Exercise instructions
Which of the lines in the records below hold the string "赋值给变量b"? Copy every one of them.

Dataset content
===

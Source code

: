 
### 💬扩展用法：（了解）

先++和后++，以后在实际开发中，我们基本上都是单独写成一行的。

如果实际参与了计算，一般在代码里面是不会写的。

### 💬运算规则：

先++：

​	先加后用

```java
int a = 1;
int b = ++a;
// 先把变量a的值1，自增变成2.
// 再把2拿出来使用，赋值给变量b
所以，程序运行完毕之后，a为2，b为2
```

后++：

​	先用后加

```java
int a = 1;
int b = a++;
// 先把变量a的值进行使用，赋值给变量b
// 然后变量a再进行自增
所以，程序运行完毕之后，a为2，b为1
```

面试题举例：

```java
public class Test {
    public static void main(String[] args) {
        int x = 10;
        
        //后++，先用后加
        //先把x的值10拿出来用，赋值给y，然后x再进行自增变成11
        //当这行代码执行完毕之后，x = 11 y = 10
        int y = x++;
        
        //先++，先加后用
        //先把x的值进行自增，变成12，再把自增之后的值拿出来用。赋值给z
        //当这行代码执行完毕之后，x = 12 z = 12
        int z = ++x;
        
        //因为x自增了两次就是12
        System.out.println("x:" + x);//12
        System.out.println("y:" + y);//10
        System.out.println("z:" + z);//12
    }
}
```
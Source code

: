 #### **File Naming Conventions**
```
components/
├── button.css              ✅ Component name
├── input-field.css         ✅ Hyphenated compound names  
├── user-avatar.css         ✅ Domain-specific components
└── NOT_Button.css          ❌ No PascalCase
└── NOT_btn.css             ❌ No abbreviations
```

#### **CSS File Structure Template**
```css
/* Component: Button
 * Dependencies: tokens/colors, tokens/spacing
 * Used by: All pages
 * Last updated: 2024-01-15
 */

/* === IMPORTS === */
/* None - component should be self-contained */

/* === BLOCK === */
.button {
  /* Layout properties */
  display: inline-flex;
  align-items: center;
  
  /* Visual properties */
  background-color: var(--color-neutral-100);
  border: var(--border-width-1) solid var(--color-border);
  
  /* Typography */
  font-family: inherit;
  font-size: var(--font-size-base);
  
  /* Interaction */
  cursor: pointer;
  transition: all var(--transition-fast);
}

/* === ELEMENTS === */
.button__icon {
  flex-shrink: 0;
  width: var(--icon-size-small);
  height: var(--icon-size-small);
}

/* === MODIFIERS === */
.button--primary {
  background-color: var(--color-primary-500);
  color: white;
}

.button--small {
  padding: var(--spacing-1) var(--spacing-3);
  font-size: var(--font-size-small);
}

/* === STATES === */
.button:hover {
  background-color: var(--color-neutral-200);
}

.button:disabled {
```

===

Your solution
// 再把2拿出来使用，赋值给变量b
// 先把变量a的值进行使用，赋值给变量b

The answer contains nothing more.